Aux abords de l’Assemblée nationale : « Vous ne trouvez pas que ça sent 1789 ? »

mardi 28 mars 2023.
 

Près du palais Bourbon, des salariés et des étudiants ont attendu le vote de l’Assemblée nationale toute une partie de la journée. Celui-ci ne viendra pas. Le gouvernement a imposé sa réforme des retraites par le 49-3, redonnant un nouvel élan à la mobilisation sociale.

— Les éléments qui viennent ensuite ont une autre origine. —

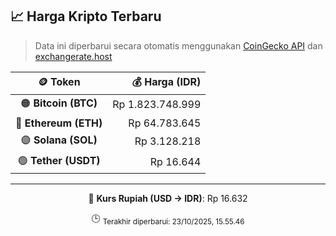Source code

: 

<!-- HARGA_KRIPTO -->
## 📈 Harga Kripto Terbaru

> Data ini diperbarui secara otomatis menggunakan [CoinGecko API](https://www.coingecko.com/) dan [exchangerate.host](https://exchangerate.host/)

<div align="center">

| 🪙 Token | 💰 Harga (IDR) |
|:------:|---------------:|
| 🟠 **Bitcoin (BTC)**   | Rp 1.823.748.999 |
| 🔵 **Ethereum (ETH)**  | Rp 64.783.645 |
| 🟣 **Solana (SOL)**    | Rp 3.128.218 |
| 🟢 **Tether (USDT)**   | Rp 16.644 |

---

💱 **Kurs Rupiah (USD → IDR)**: Rp 16.632

🕒 <sub>Terakhir diperbarui: 23/10/2025, 15.55.46</sub>

</div>
<!-- /HARGA_KRIPTO -->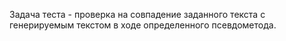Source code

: Задача теста - проверка на совпадение заданного текста с генерируемым текстом в ходе
определенного псевдометода.
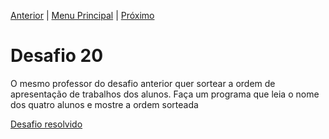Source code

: [Anterior](Desafio019.md) | [Menu Principal](/README.md/) | [Próximo](Desafio021.md)  

# Desafio 20  

O mesmo professor do desafio anterior quer sortear a ordem de apresentação de trabalhos dos alunos. Faça um programa que leia o nome dos quatro alunos e mostre a ordem sorteada  

[Desafio resolvido](/Desafios/desafio020.py/)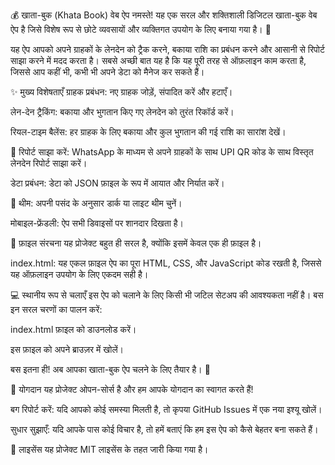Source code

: 💰 खाता-बुक (Khata Book) वेब ऐप
नमस्ते! यह एक सरल और शक्तिशाली डिजिटल खाता-बुक वेब ऐप है जिसे विशेष रूप से छोटे व्यवसायों और व्यक्तिगत उपयोग के लिए बनाया गया है। 🚀

यह ऐप आपको अपने ग्राहकों के लेनदेन को ट्रैक करने, बकाया राशि का प्रबंधन करने और आसानी से रिपोर्ट साझा करने में मदद करता है। सबसे अच्छी बात यह है कि यह पूरी तरह से ऑफ़लाइन काम करता है, जिससे आप कहीं भी, कभी भी अपने डेटा को मैनेज कर सकते हैं।

✨ मुख्य विशेषताएँ
ग्राहक प्रबंधन: नए ग्राहक जोड़ें, संपादित करें और हटाएँ।

लेन-देन ट्रैकिंग: बकाया और भुगतान किए गए लेनदेन को तुरंत रिकॉर्ड करें।

रियल-टाइम बैलेंस: हर ग्राहक के लिए बकाया और कुल भुगतान की गई राशि का सारांश देखें।

📝 रिपोर्ट साझा करें: WhatsApp के माध्यम से अपने ग्राहकों के साथ UPI QR कोड के साथ विस्तृत लेनदेन रिपोर्ट साझा करें।

डेटा प्रबंधन: डेटा को JSON फ़ाइल के रूप में आयात और निर्यात करें।

🎨 थीम: अपनी पसंद के अनुसार डार्क या लाइट थीम चुनें।

मोबाइल-फ्रेंडली: ऐप सभी डिवाइसों पर शानदार दिखता है।

📁 फ़ाइल संरचना
यह प्रोजेक्ट बहुत ही सरल है, क्योंकि इसमें केवल एक ही फ़ाइल है।

index.html: यह एकल फ़ाइल ऐप का पूरा HTML, CSS, और JavaScript कोड रखती है, जिससे यह ऑफ़लाइन उपयोग के लिए एकदम सही है।

💻 स्थानीय रूप से चलाएँ
इस ऐप को चलाने के लिए किसी भी जटिल सेटअप की आवश्यकता नहीं है। बस इन सरल चरणों का पालन करें:

index.html फ़ाइल को डाउनलोड करें।

इस फ़ाइल को अपने ब्राउज़र में खोलें।

बस इतना ही! अब आपका खाता-बुक ऐप चलने के लिए तैयार है। 🎉

🤝 योगदान
यह प्रोजेक्ट ओपन-सोर्स है और हम आपके योगदान का स्वागत करते हैं!

बग रिपोर्ट करें: यदि आपको कोई समस्या मिलती है, तो कृपया GitHub Issues में एक नया इश्यू खोलें।

सुधार सुझाएँ: यदि आपके पास कोई विचार है, तो हमें बताएं कि हम इस ऐप को कैसे बेहतर बना सकते हैं।

📜 लाइसेंस
यह प्रोजेक्ट MIT लाइसेंस के तहत जारी किया गया है।
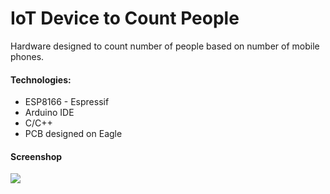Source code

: # IoT Device to Count People
Hardware designed to count number of people based on number of mobile phones.

<h4>Technologies:</h4>
<ul>
  <li>ESP8166 - Espressif</li> 
  <li>Arduino IDE</li>
  <li>C/C++</li>
  <li>PCB designed on Eagle</li>
</ul>

<h4>Screenshop</h4>
<img src="https://github.com/Waelson/count-people-iot/blob/master/device_without_enclosure.png">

Khedidja Zerouali, Christophe Gueugneau, Célia Mebroukine et Youmni Kezzouf

16 mars 2023 à 21h23

La place de la Concorde tremble encore sous les chants des manifestant·es à 20 heures, jeudi 16 mars, quelques heures après que le gouvernement a imposé sa réforme des retraites par l’article 49-3 de la Constitution.

« On est là, on est là » ou encore « La retraite à 60 ans on s’est battus pour la gagner, on se battra pour la garder » mais aussi le plus classique « Tout le monde déteste la police ». Organisé à l’origine par Solidaires, le rassemblement sur cette place emblématique de Paris a connu un certain succès.

En début de soirée, les forces de l’ordre sont entrées en action, notamment avec des canons à eau. Leurs charges et l’utilisation de gaz lacrymogènes ont éloigné les manifestant·es du pont qui mène à l’Assemblée nationale, et les ont repoussé·es de l’autre côté de la place. Au moins huit personnes ont été interpellées, a indiqué la préfecture.

Au même moment, l’intersyndicale, dans une ambiance plus calme, annonçait une nouvelle « grande journée de grèves et de manifestations » le jeudi 23 mars.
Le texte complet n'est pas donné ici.